Ainda de acordo com o World Footwear, em 2022, foram produzidos à escala internacional 24 mil milhões de pares de calçado, 88% dos quais no continente asiático. A quota da Europa na produção global ascendeu a menos de 3% do total global. O estudo indica que 19% dos especialistas mundiais acreditam que as marcas internacionais não alteraram a origem de abastecimento de calçado. Já 81% dos inquiridos dividem-se quase igualmente entre respostas alternativas: 40% consideram que as marcas internacionais preferem agora dispersar a produção por mais países (diversificando a cadeia de abastecimento) e 41% sugerem que as marcas internacionais preferem agora localizar a produção mais próxima dos mercados consumidores (encurtando a cadeia de abastecimento). Em conjunto, os cinco maiores países produtores asseguram praticamente 80% da produção mundial, o equivalente a 19 mil milhões de pares de calçado.

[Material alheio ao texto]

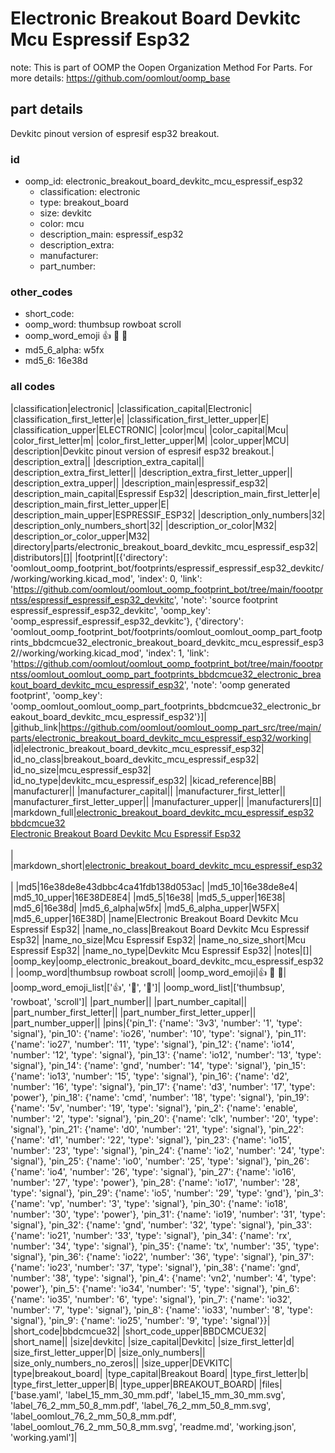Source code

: # Electronic Breakout Board Devkitc Mcu Espressif Esp32  

note: This is part of OOMP the Oopen Organization Method For Parts. For more details: https://github.com/oomlout/oomp_base

##  part details



Devkitc pinout version of espresif esp32 breakout.

### id
* oomp_id: electronic_breakout_board_devkitc_mcu_espressif_esp32
  * classification: electronic
  * type: breakout_board
  * size: devkitc
  * color: mcu
  * description_main: espressif_esp32
  * description_extra: 
  * manufacturer: 
  * part_number: 

### other_codes
* short_code: 
* oomp_word: thumbsup rowboat scroll
* oomp_word_emoji :thumbsup: :rowboat: :scroll:
* md5_6_alpha: w5fx
* md5_6: 16e38d

### all codes 
|classification|electronic|
|classification_capital|Electronic|
|classification_first_letter|e|
|classification_first_letter_upper|E|
|classification_upper|ELECTRONIC|
|color|mcu|
|color_capital|Mcu|
|color_first_letter|m|
|color_first_letter_upper|M|
|color_upper|MCU|
|description|Devkitc pinout version of espresif esp32 breakout.|
|description_extra||
|description_extra_capital||
|description_extra_first_letter||
|description_extra_first_letter_upper||
|description_extra_upper||
|description_main|espressif_esp32|
|description_main_capital|Espressif Esp32|
|description_main_first_letter|e|
|description_main_first_letter_upper|E|
|description_main_upper|ESPRESSIF_ESP32|
|description_only_numbers|32|
|description_only_numbers_short|32|
|description_or_color|M32|
|description_or_color_upper|M32|
|directory|parts/electronic_breakout_board_devkitc_mcu_espressif_esp32|
|distributors|[]|
|footprint|[{'directory': 'oomlout_oomp_footprint_bot/footprints/espressif_espressif_esp32_devkitc//working/working.kicad_mod', 'index': 0, 'link': 'https://github.com/oomlout/oomlout_oomp_footprint_bot/tree/main/foootprntss/espressif_espressif_esp32_devkitc', 'note': 'source footprint espressif_espressif_esp32_devkitc', 'oomp_key': 'oomp_espressif_espressif_esp32_devkitc'}, {'directory': 'oomlout_oomp_footprint_bot/footprints/oomlout_oomlout_oomp_part_footprints_bbdcmcue32_electronic_breakout_board_devkitc_mcu_espressif_esp32//working/working.kicad_mod', 'index': 1, 'link': 'https://github.com/oomlout/oomlout_oomp_footprint_bot/tree/main/foootprntss/oomlout_oomlout_oomp_part_footprints_bbdcmcue32_electronic_breakout_board_devkitc_mcu_espressif_esp32', 'note': 'oomp generated footprint', 'oomp_key': 'oomp_oomlout_oomlout_oomp_part_footprints_bbdcmcue32_electronic_breakout_board_devkitc_mcu_espressif_esp32'}]|
|github_link|https://github.com/oomlout/oomlout_oomp_part_src/tree/main/parts/electronic_breakout_board_devkitc_mcu_espressif_esp32/working|
|id|electronic_breakout_board_devkitc_mcu_espressif_esp32|
|id_no_class|breakout_board_devkitc_mcu_espressif_esp32|
|id_no_size|mcu_espressif_esp32|
|id_no_type|devkitc_mcu_espressif_esp32|
|kicad_reference|BB|
|manufacturer||
|manufacturer_capital||
|manufacturer_first_letter||
|manufacturer_first_letter_upper||
|manufacturer_upper||
|manufacturers|[]|
|markdown_full|[electronic_breakout_board_devkitc_mcu_espressif_esp32](https://github.com/oomlout/oomlout_oomp_part_src/tree/main/parts/electronic_breakout_board_devkitc_mcu_espressif_esp32/working)<br>[bbdcmcue32](https://github.com/oomlout/oomlout_oomp_part_src/tree/main/parts/electronic_breakout_board_devkitc_mcu_espressif_esp32/working)<br>[Electronic Breakout Board Devkitc Mcu Espressif Esp32](https://github.com/oomlout/oomlout_oomp_part_src/tree/main/parts/electronic_breakout_board_devkitc_mcu_espressif_esp32/working)<br><br>|
|markdown_short|[electronic_breakout_board_devkitc_mcu_espressif_esp32](https://github.com/oomlout/oomlout_oomp_part_src/tree/main/parts/electronic_breakout_board_devkitc_mcu_espressif_esp32/working)<br><br>|
|md5|16e38de8e43dbbc4ca41fdb138d053ac|
|md5_10|16e38de8e4|
|md5_10_upper|16E38DE8E4|
|md5_5|16e38|
|md5_5_upper|16E38|
|md5_6|16e38d|
|md5_6_alpha|w5fx|
|md5_6_alpha_upper|W5FX|
|md5_6_upper|16E38D|
|name|Electronic Breakout Board Devkitc Mcu Espressif Esp32|
|name_no_class|Breakout Board Devkitc Mcu Espressif Esp32|
|name_no_size|Mcu Espressif Esp32|
|name_no_size_short|Mcu Espressif Esp32|
|name_no_type|Devkitc Mcu Espressif Esp32|
|notes|[]|
|oomp_key|oomp_electronic_breakout_board_devkitc_mcu_espressif_esp32|
|oomp_word|thumbsup rowboat scroll|
|oomp_word_emoji|:thumbsup: :rowboat: :scroll:|
|oomp_word_emoji_list|[':thumbsup:', ':rowboat:', ':scroll:']|
|oomp_word_list|['thumbsup', 'rowboat', 'scroll']|
|part_number||
|part_number_capital||
|part_number_first_letter||
|part_number_first_letter_upper||
|part_number_upper||
|pins|{'pin_1': {'name': '3v3', 'number': '1', 'type': 'signal'}, 'pin_10': {'name': 'io26', 'number': '10', 'type': 'signal'}, 'pin_11': {'name': 'io27', 'number': '11', 'type': 'signal'}, 'pin_12': {'name': 'io14', 'number': '12', 'type': 'signal'}, 'pin_13': {'name': 'io12', 'number': '13', 'type': 'signal'}, 'pin_14': {'name': 'gnd', 'number': '14', 'type': 'signal'}, 'pin_15': {'name': 'io13', 'number': '15', 'type': 'signal'}, 'pin_16': {'name': 'd2', 'number': '16', 'type': 'signal'}, 'pin_17': {'name': 'd3', 'number': '17', 'type': 'power'}, 'pin_18': {'name': 'cmd', 'number': '18', 'type': 'signal'}, 'pin_19': {'name': '5v', 'number': '19', 'type': 'signal'}, 'pin_2': {'name': 'enable', 'number': '2', 'type': 'signal'}, 'pin_20': {'name': 'clk', 'number': '20', 'type': 'signal'}, 'pin_21': {'name': 'd0', 'number': '21', 'type': 'signal'}, 'pin_22': {'name': 'd1', 'number': '22', 'type': 'signal'}, 'pin_23': {'name': 'io15', 'number': '23', 'type': 'signal'}, 'pin_24': {'name': 'io2', 'number': '24', 'type': 'signal'}, 'pin_25': {'name': 'io0', 'number': '25', 'type': 'signal'}, 'pin_26': {'name': 'io4', 'number': '26', 'type': 'signal'}, 'pin_27': {'name': 'io16', 'number': '27', 'type': 'power'}, 'pin_28': {'name': 'io17', 'number': '28', 'type': 'signal'}, 'pin_29': {'name': 'io5', 'number': '29', 'type': 'gnd'}, 'pin_3': {'name': 'vp', 'number': '3', 'type': 'signal'}, 'pin_30': {'name': 'io18', 'number': '30', 'type': 'power'}, 'pin_31': {'name': 'io19', 'number': '31', 'type': 'signal'}, 'pin_32': {'name': 'gnd', 'number': '32', 'type': 'signal'}, 'pin_33': {'name': 'io21', 'number': '33', 'type': 'signal'}, 'pin_34': {'name': 'rx', 'number': '34', 'type': 'signal'}, 'pin_35': {'name': 'tx', 'number': '35', 'type': 'signal'}, 'pin_36': {'name': 'io22', 'number': '36', 'type': 'signal'}, 'pin_37': {'name': 'io23', 'number': '37', 'type': 'signal'}, 'pin_38': {'name': 'gnd', 'number': '38', 'type': 'signal'}, 'pin_4': {'name': 'vn2', 'number': '4', 'type': 'power'}, 'pin_5': {'name': 'io34', 'number': '5', 'type': 'signal'}, 'pin_6': {'name': 'io35', 'number': '6', 'type': 'signal'}, 'pin_7': {'name': 'io32', 'number': '7', 'type': 'signal'}, 'pin_8': {'name': 'io33', 'number': '8', 'type': 'signal'}, 'pin_9': {'name': 'io25', 'number': '9', 'type': 'signal'}}|
|short_code|bbdcmcue32|
|short_code_upper|BBDCMCUE32|
|short_name||
|size|devkitc|
|size_capital|Devkitc|
|size_first_letter|d|
|size_first_letter_upper|D|
|size_only_numbers||
|size_only_numbers_no_zeros||
|size_upper|DEVKITC|
|type|breakout_board|
|type_capital|Breakout Board|
|type_first_letter|b|
|type_first_letter_upper|B|
|type_upper|BREAKOUT_BOARD|
|files|['base.yaml', 'label_15_mm_30_mm.pdf', 'label_15_mm_30_mm.svg', 'label_76_2_mm_50_8_mm.pdf', 'label_76_2_mm_50_8_mm.svg', 'label_oomlout_76_2_mm_50_8_mm.pdf', 'label_oomlout_76_2_mm_50_8_mm.svg', 'readme.md', 'working.json', 'working.yaml']|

Segundo os dados divulgados pela associação representativa do sector, a China, o principal produtor mundial, produz anualmente 13 mil milhões de pares de calçado (quota na produção de 54%) e exporta 9 mil milhões para países como os Estados Unidos, Filipinas, Japão, Alemanha e Rússia. Nos primeiros onze meses de 2023, as exportações chinesas de calçado recuaram 13% em valor.

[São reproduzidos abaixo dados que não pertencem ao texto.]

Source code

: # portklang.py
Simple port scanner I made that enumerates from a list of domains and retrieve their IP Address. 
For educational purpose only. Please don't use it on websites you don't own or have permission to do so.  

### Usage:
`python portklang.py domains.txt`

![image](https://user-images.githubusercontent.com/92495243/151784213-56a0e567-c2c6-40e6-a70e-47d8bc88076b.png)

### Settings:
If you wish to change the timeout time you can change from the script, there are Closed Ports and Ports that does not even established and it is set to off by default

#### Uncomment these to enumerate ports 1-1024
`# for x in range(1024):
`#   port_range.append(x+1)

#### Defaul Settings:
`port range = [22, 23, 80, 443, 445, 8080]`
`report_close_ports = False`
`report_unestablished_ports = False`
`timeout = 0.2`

A Índia produziu 2.600 milhões de pares de calçado, com apenas 10% da produção a seguir para os mercados externos (Estados Unidos, Reino Unido, Alemanha, França e Itália, principalmente). Até novembro, as exportações caíram 17%. O Vietname produziu 1.500 milhões de pares de sapatos em 2022, para os Estados Unidos, Alemanha, China, Bélgica e Japão, com as exportações a derraparem 17%. A Indonésia produz mais de 1.026 milhões de pares, para os Estados Unidos, China, Bélgica, Alemanha e Coreia do Sul, e as exportações caíram 20% até setembro passado. O Brasil produz 849 milhões de pares para os Estados Unidos, Argentina e França.

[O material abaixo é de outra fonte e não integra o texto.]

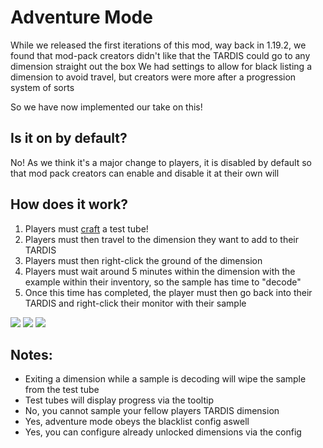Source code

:# Adventure Mode

While we released the first iterations of this mod, way back in 1.19.2, we found that mod-pack creators didn't like that the TARDIS could go to any dimension straight out the box
We had settings to allow for black listing a dimension to avoid travel, but creators were more after a progression system of sorts

So we have now implemented our take on this!

## Is it on by default?
No! As we think it's a major change to players, it is disabled by default so that mod pack creators can enable and disable it at their own will

## How does it work? 
1. Players must [craft](Crafting-Table-Recipes.md#test-tube-only-required-in-adventure-mode-upcoming) a test tube!
2. Players must then travel to the dimension they want to add to their TARDIS
3. Players must then right-click the ground of the dimension
4. Players must wait around 5 minutes within the dimension with the example within their inventory, so the sample has time to "decode"
5. Once this time has completed, the player must then go back into their TARDIS and right-click their monitor with their sample 

![](test_tube_no_sample.png)
![](test_tube_decoding_sample.png)
![](test_tube_final_sample.png)

## Notes:
- Exiting a dimension while a sample is decoding will wipe the sample from the test tube
- Test tubes will display progress via the tooltip 
- No, you cannot sample your fellow players TARDIS dimension
- Yes, adventure mode obeys the blacklist config aswell
- Yes, you can configure already unlocked dimensions via the config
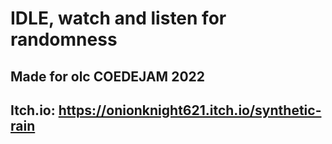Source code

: # IDLE, watch and listen for randomness
## Made for olc COEDEJAM 2022
## Itch.io: https://onionknight621.itch.io/synthetic-rain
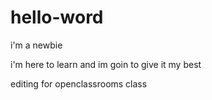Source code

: # hello-word
i'm a newbie

i'm here to learn and im goin to give it my best

editing for openclassrooms class
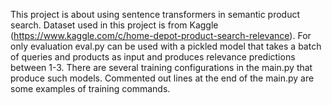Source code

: This project is about using sentence transformers in semantic product search. Dataset used in this project is from Kaggle (https://www.kaggle.com/c/home-depot-product-search-relevance).
For only evaluation eval.py can be used with a pickled model that takes a batch of queries and products as input and produces relevance predictions between 1-3. 
There are several training configurations in the main.py that produce such models. Commented out lines at the end of the main.py are some examples of training commands.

Recorde-se que os maiores concorrentes do calçado português não é nenhum destes países, “mas sim a Espanha e Itália”. Segundo Paulo Gonçalves, “estes dois nossos concorrentes diretos tiveram um comportamento melhor que o português ao longo de parte de 2023, mas de setembro para cá temos indicação de que as coisas passaram a correr pior”.